Perception is intimate. Working with colour, light, and symbolic mapping means working directly with how a person orients to their environment. This requires care.

The work does not override the nervous system. It does not push for catharsis. It does not manufacture intensity. Pace is determined by capacity, not ambition.

There is no urgency model.

Clients are not positioned as broken, deficient, or in need of fixing. Symptoms are approached as signals of disorientation rather than evidence of failure.

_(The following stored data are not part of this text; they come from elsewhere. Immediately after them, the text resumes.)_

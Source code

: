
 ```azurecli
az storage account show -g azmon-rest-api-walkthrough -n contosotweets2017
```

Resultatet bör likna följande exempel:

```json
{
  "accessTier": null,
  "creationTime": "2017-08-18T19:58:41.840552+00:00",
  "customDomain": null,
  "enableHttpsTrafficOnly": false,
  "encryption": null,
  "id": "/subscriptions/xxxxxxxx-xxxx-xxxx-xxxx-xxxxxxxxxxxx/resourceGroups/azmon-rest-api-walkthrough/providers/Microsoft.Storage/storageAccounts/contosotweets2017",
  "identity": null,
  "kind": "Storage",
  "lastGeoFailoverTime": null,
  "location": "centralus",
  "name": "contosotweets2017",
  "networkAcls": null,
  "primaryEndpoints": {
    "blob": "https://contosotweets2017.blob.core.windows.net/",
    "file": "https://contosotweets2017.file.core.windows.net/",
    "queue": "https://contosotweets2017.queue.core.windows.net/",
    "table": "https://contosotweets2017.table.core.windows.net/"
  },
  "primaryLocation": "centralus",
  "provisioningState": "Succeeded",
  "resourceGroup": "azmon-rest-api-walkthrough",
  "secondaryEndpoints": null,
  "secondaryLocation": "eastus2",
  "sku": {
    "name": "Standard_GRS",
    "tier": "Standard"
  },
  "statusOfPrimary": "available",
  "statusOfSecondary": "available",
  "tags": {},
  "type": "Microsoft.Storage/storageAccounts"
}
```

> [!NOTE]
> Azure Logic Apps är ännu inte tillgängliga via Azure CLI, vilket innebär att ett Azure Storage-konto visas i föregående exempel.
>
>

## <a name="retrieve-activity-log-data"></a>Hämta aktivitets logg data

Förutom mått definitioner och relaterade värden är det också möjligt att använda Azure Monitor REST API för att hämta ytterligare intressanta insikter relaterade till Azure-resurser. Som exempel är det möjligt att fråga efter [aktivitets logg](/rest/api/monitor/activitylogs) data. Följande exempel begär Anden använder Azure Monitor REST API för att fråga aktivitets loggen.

The framework avoids manipulative language, exaggerated promises, or outcome guarantees. It does not rely on heightened states, dependency dynamics, or charismatic authority.

Consent is ongoing.

Individuals are encouraged to track their own internal responses and to pause when something feels overwhelming. The aim is to strengthen self orientation, not replace it.

Light Literacy™ does not seek to optimise people for productivity. It supports clarity, regulation, and agency. Any changes that arise are paced and integrated rather than dramatic or destabilising.

In group and training contexts, ethical boundaries are explicit. Power dynamics are acknowledged. Facilitation is structured to prevent coercion or subtle pressure.

The work recognises that perception can be influenced. For this reason, influence is handled transparently and with restraint.

Practitioners trained within the system are expected to uphold these principles. The method is inseparable from its ethics.

Light Literacy™ is slow by design.

In a culture of acceleration, restraint is protective. The aim is not to extract transformation but to support orientation.

Ethics are not an add on to the framework. They are its governing structure.